> _Directions for this task_
Search each line below for "name", then return the lines where it appears.

- - - - - - -

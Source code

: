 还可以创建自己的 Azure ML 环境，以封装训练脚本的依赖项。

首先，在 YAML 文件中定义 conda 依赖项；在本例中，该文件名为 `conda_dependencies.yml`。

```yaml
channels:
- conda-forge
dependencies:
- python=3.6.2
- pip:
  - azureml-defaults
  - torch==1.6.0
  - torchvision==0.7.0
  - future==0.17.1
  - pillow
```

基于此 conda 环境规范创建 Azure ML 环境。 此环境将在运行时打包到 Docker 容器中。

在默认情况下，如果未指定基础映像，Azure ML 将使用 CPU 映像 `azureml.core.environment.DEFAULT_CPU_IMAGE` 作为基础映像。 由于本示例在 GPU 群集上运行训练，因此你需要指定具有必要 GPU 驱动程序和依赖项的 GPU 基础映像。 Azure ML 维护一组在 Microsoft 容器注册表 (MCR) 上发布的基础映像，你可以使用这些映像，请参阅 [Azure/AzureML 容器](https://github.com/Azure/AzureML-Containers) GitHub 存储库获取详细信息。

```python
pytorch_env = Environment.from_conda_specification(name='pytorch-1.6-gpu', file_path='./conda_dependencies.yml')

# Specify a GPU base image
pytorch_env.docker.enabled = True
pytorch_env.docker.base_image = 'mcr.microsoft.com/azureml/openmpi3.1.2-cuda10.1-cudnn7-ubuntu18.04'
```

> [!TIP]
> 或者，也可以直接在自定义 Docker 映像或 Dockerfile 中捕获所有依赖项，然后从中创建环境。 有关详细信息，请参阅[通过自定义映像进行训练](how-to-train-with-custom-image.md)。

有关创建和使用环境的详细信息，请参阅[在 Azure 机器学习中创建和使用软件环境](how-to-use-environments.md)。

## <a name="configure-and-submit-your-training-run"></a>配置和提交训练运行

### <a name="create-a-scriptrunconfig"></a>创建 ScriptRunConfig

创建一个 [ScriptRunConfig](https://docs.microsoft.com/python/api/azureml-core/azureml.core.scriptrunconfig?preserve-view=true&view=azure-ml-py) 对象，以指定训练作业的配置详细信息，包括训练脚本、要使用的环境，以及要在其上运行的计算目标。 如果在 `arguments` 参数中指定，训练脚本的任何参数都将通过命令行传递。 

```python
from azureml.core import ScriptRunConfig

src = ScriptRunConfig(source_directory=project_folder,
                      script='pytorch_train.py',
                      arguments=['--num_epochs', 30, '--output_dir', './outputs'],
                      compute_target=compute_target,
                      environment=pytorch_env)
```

- - - - - - -

> _Answer to the exercise_
pytorch_env = Environment.from_conda_specification(name='pytorch-1.6-gpu', file_path='./conda_dependencies.yml')
## <a name="configure-and-submit-your-training-run"></a>配置和提交训练运行
### <a name="create-a-scriptrunconfig"></a>创建 ScriptRunConfig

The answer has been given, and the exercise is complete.